Depois de ter produzido tantas histórias em quadrinhos com os personagens Disney, ainda existe alguma que o senhor gostaria de contar?

Bem, peço licença para corrigi-lo. Eu produzi quadrinhos com os personagens de Carl Barks. Eu não tenho qualquer interesse na versão original e pastelão do Pato Donald da Disney. Meu interesse está em como Carl Barks o recriou como personagem, com uma cidade natal e uma família, rodeado de figuras interessantes como o Tio Patinhas e muitos outros. Para mim, estas criações são claramente de Barks. A Disney não tinha nada a ver com a produção de histórias em quadrinhos. Mesmo hoje, as HQs são produzidas por autores independentes, assim como Barks e eu, e publicadas por outras editoras. E quanto a querer ou não contar mais histórias com os personagens de Barks... não.

Como anda a relação do senhor com a Disney e com editoras que publicam suas histórias?

Como disse, a Disney não tem nada a ver com a criação de histórias em quadrinhos, e eu nunca tive nada a ver com a empresa. Quanto à editora brasileira licenciada a vender os quadrinhos Disney, é uma situação triste que eu gostaria que eles pudessem ter corrigido. Uma das razões que me levaram a perceber que eu deveria parar foram as publicações especiais de minhas histórias, promovendo a venda usando o meu nome. A verdade é que as pessoas que criam esses quadrinhos não recebem royalties. Não importa se as histórias são coletâneas em boxes de colecionador ou reimpressões. A Disney e as editoras nunca dividem os lucros com os criadores da obra. Mas eu não tenho nenhuma objeção a isso. Quando eu comecei a criar as histórias, há 25 anos, eu sabia que isso poderia acontecer. E também sabia que não poderia ficar rico criando quadrinhos com personagens de propriedade da Disney. Mesmo quando essas editoras internacionais começaram a reimprimir o meu trabalho em edições caras, eu não tive objeção, afinal as histórias não são de minha propriedade. Mas o meu nome é. E se uma editora quer promover as vendas de um livro usando o meu nome, tudo bem, só é preciso ter minha permissão. Nos EUA e na Europa, os editores prontamente concordaram com isso. Mas, infelizmente, a editora brasileira (Abril) se recusou a discutir essa ideia comigo. Então, eu fui forçado a impedi-los de colocar meu nome em seus livros. Eu acho que eles partem do princípio de que os leitores reconhecem o meu estilo, mesmo sem ver o nome impresso. Daí decidiram me ignorar. Mas eu gostaria que não fosse assim, pois os fãs brasileiros perdem um grande número de extras que eu poderia oferecer.

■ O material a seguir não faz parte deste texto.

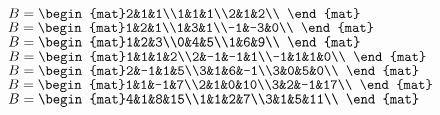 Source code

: \begin{Exercise}[
name={},
title={}, 
difficulty=0,
origin={\cite{GH}}]
\begin{multicols}{2}
\Question $B = \begin{mat}2&1&1\\1&1&1\\2&1&2\\ \end{mat}$
\Question $B = \begin{mat}1&2&1\\1&3&1\\-1&-3&0\\ \end{mat}$
\Question $B = \begin{mat}1&2&3\\0&4&5\\1&6&9\\ \end{mat}$
\Question $B = \begin{mat}1&1&1&2\\2&-1&-1&1\\-1&1&1&0\\ \end{mat}$
\Question $B = \begin{mat}2&-1&1&5\\3&1&6&-1\\3&0&5&0\\ \end{mat}$
\Question $B = \begin{mat}1&1&-1&7\\2&1&0&10\\3&2&-1&17\\ \end{mat}$
\Question $B = \begin{mat}4&1&8&15\\1&1&2&7\\3&1&5&11\\ \end{mat}$
\EndCurrentQuestion
\end{multicols}
\end{Exercise}

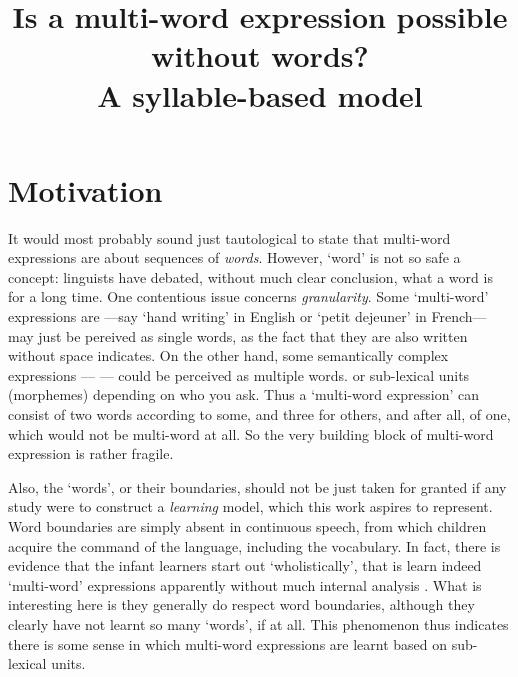 \documentclass{article}
\begin{document}
\title{Is a multi-word expression possible without words? \\A syllable-based model}

\maketitle

\section{Motivation}

It would most probably sound just tautological to state that multi-word expressions are about sequences of \emph{words}. However, `word' is not so safe a concept: linguists have debated, without much clear conclusion, what a word is for a long time. One contentious issue concerns \emph{granularity}. Some `multi-word' expressions are ---say `hand writing' in English or `petit dejeuner' in French--- may just be pereived as single words, as the fact that they are also written without space indicates. On the other hand, some semantically complex expressions --- --- could be perceived as multiple words.  or sub-lexical units (morphemes) depending on who you ask. Thus a `multi-word expression' can consist of two words according to some, and three for others, and after all, of one, which would not be multi-word at all. So the very building block of multi-word expression is rather fragile. 

Also, the `words', or their boundaries, should not be just taken for granted if any study were to construct a \emph{learning} model, which this work aspires to represent. Word boundaries are simply absent in continuous speech, from which children acquire the command of the language, including the vocabulary. In fact, there is evidence that the infant learners start out `wholistically', that is learn indeed `multi-word' expressions apparently without much internal analysis \cite{}. What is interesting here is they generally do respect word boundaries, although they clearly have not learnt so many `words', if at all. This phenomenon thus indicates there is some sense in which multi-word expressions are learnt based on sub-lexical units.
\end{document}
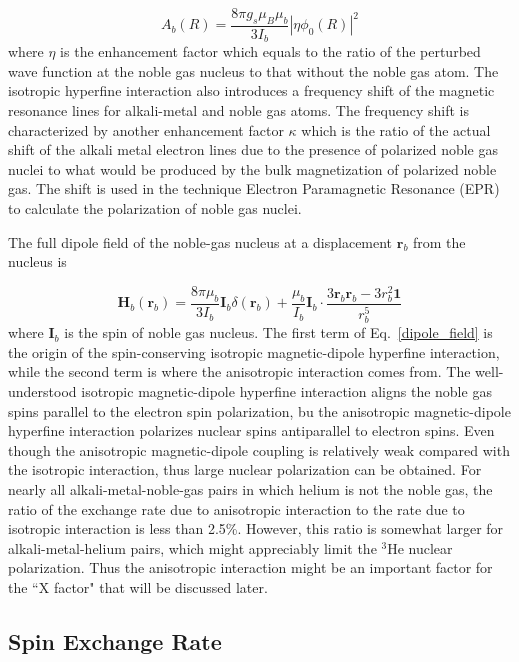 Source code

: \begin{equation}
A_{b}(R)=\frac{8\pi g_{s}\mu_{B}\mu_{b}}{3I_{b}}|\eta \phi_{0}(R)|^{2}
\end{equation}
where $\eta$ is the enhancement factor which equals to the ratio of the perturbed wave function at the noble gas nucleus to that without the noble gas atom. The isotropic hyperfine interaction also introduces a frequency shift of the magnetic resonance lines for alkali-metal and noble gas atoms. The frequency shift is characterized by another enhancement factor $\kappa$ which is the ratio of the actual shift of the alkali metal electron lines due to the presence of polarized noble gas nuclei to what would be produced by the bulk magnetization of polarized noble gas. The shift is used in the technique Electron Paramagnetic Resonance (EPR) to calculate the polarization of noble gas nuclei.

The full dipole field of the noble-gas nucleus at a displacement $\boldsymbol{r}_b$ from the nucleus is~\cite{PhysRevA.58.3642}

\begin{equation}\label{dipole_field}
\boldsymbol{H}_b(\boldsymbol{r}_b)=\frac{8\pi \mu_b}{3I_b}\boldsymbol{I}_b\delta(\boldsymbol{r}_b) + \frac{\mu_b}{I_b}\boldsymbol{I}_b\cdot \frac{3\boldsymbol{r}_b \boldsymbol{r}_b-3r_b^2\boldsymbol{1}}{r_b^5}
\end{equation}
where $\boldsymbol{I}_b$ is the spin of noble gas nucleus. The first term of Eq.~\ref{dipole_field} is the origin of the spin-conserving isotropic magnetic-dipole hyperfine interaction, while the second term is where the anisotropic interaction comes from. The well-understood isotropic magnetic-dipole hyperfine interaction aligns the noble gas spins parallel to the electron spin polarization, bu the anisotropic magnetic-dipole hyperfine interaction polarizes nuclear spins antiparallel to electron spins. Even though the anisotropic magnetic-dipole coupling is relatively weak compared with the isotropic interaction, thus large nuclear polarization can be obtained. For nearly all alkali-metal-noble-gas pairs in which helium is not the noble gas, the ratio of the exchange rate due to anisotropic interaction to the rate due to isotropic interaction is less than 2.5\%. However, this ratio is somewhat larger for alkali-metal-helium pairs, which might appreciably limit the $^{3}$He nuclear polarization. Thus the anisotropic interaction might be an important factor for the ``X factor" that will be discussed later.

\subsection{Spin Exchange Rate}

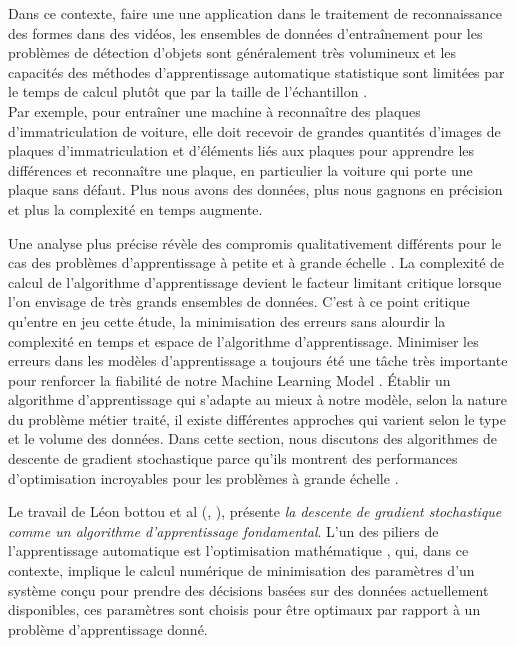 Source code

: 		Dans ce contexte, faire une une application dans le traitement de reconnaissance des formes dans des vidéos, les ensembles de données d'entraînement pour les  problèmes de détection d'objets sont généralement très volumineux et les capacités des méthodes d'apprentissage automatique statistique sont limitées par le temps de calcul plutôt que par la taille de l'échantillon \cite{bottou2010large}.\\
		Par exemple, pour entraîner une machine à reconnaître des plaques d'immatriculation de voiture, elle doit recevoir de grandes quantités d'images de plaques d'immatriculation et d'éléments liés aux plaques pour apprendre les différences et reconnaître une plaque, en particulier la voiture qui porte une plaque sans défaut. Plus nous avons des données, plus nous gagnons en précision et plus la complexité en temps augmente.
		
		Une analyse plus précise révèle des compromis qualitativement différents pour le cas des problèmes d'apprentissage à petite et à grande échelle \cite{bottou2010large}. La complexité de calcul de l'algorithme d'apprentissage devient le facteur limitant critique lorsque l'on envisage de très grands ensembles de données. C'est à ce point critique qu'entre en jeu cette étude, la minimisation des erreurs sans alourdir la complexité en temps et espace de l’algorithme d’apprentissage. Minimiser les erreurs dans les modèles d’apprentissage a toujours été une tâche très importante pour renforcer la fiabilité de notre Machine Learning Model \cite{ibm2018ml}. Établir un algorithme d’apprentissage qui s'adapte au mieux à notre modèle, selon la nature du problème métier traité, il existe différentes approches qui varient selon le type et le volume des données. Dans cette section, nous discutons des algorithmes de descente de gradient stochastique parce qu’ils montrent des performances  d'optimisation incroyables pour les problèmes à grande échelle \cite{bottou2010large}.
		
		Le travail de Léon bottou et al (\eg, \cite{bottou2010large} \cite{wijnhoven2010fast} \cite{bottou2012stochastic} ), présente \textit{la descente de gradient stochastique comme un algorithme d'apprentissage fondamental}.
		L'un des piliers de l'apprentissage automatique est l'optimisation mathématique \cite[Jorge Nocedal dans][page: 3]{bottou2018optimization}, qui, dans ce contexte, implique le calcul numérique de minimisation des paramètres d'un système conçu pour prendre des décisions basées sur des données actuellement disponibles, ces paramètres sont choisis pour être optimaux par rapport à un problème d'apprentissage donné.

Falando nisso, como está a republicação de sua obra pela editora americana “Fantagraphics”?

Por muitos anos, fãs de quadrinhos de todo o mundo puderam ter coleções de minhas obras em seus idiomas, mas eu não sei ler em qualquer uma dessas línguas! Não é justo! Porém, a “Fantagraphics” obteve a licença para reimprimir o trabalho de pessoas como Carl Barks, Floyd Gottfredson e... Don Rosa. Então, agora, eu também tenho uma coleção de meu próprio trabalho em uma língua que eu posso ler. E, como é o acordo, em troca da concessão do uso de meu nome em seus livros, os editores me dão o controle sobre o roteiro, a cor ideal e todos os aspectos que fazem com que os quadrinhos apareçam de forma muito melhor do que quando o editor e o artista não funcionam muito bem em conjunto. Estou mais animado do que qualquer outra pessoa com o excelente trabalho que a “Fantagraphics” está fazendo nesses livros.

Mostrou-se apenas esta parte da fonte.